**Dataset entries:**
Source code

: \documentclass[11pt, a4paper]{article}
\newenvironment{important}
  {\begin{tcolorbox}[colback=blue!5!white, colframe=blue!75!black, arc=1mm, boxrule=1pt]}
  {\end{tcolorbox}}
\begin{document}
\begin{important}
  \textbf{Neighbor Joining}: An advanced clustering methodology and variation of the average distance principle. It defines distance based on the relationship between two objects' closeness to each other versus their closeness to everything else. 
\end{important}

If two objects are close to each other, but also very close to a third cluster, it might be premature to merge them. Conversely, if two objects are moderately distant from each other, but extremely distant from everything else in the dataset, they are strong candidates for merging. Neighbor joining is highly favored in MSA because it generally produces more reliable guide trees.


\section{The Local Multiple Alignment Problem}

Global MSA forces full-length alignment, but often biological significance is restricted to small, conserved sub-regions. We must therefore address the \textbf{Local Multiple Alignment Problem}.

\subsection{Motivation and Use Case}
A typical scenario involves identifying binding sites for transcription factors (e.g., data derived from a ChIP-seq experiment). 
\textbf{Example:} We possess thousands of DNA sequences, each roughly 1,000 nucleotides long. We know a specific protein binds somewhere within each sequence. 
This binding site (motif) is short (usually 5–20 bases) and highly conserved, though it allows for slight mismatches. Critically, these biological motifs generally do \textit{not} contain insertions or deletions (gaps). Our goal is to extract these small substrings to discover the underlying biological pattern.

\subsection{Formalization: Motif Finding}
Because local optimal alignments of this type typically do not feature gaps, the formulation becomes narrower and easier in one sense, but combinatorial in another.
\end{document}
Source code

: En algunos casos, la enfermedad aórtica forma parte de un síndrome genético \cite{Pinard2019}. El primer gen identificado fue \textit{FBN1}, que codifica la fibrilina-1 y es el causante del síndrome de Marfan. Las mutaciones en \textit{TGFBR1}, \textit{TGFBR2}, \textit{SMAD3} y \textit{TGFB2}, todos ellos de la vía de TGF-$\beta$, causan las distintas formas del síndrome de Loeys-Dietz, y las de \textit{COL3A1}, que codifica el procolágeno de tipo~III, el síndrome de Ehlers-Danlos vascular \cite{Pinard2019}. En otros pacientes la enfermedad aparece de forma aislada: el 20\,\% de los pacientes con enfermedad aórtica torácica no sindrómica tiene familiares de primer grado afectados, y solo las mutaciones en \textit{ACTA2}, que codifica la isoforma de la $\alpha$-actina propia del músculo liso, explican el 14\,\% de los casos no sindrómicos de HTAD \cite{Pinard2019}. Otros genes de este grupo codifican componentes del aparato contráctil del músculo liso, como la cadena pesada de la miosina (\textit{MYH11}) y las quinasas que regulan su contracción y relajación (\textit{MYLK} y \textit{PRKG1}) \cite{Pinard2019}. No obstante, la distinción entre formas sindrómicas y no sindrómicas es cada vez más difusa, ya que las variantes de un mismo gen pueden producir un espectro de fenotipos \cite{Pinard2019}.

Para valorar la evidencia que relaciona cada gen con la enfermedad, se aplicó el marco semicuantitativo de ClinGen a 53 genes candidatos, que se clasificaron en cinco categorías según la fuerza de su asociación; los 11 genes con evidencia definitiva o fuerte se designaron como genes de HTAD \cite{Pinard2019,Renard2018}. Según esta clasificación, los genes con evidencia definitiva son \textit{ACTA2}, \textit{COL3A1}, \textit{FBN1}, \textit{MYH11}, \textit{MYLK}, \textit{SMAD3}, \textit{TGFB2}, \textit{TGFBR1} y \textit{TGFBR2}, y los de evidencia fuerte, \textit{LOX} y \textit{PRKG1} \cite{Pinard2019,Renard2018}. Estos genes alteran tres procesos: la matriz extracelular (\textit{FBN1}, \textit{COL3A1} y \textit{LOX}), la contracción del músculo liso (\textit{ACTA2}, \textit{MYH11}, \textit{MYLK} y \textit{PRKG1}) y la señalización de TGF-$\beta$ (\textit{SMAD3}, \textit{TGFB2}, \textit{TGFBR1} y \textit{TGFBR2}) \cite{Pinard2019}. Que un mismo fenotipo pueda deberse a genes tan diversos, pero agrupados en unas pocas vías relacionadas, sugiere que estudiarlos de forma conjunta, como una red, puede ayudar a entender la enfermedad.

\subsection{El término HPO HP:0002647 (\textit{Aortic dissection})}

**What to do:**
Looking at the data above, say how many lines contain the word "Problem", with no added words.

**Finished exercise:**
2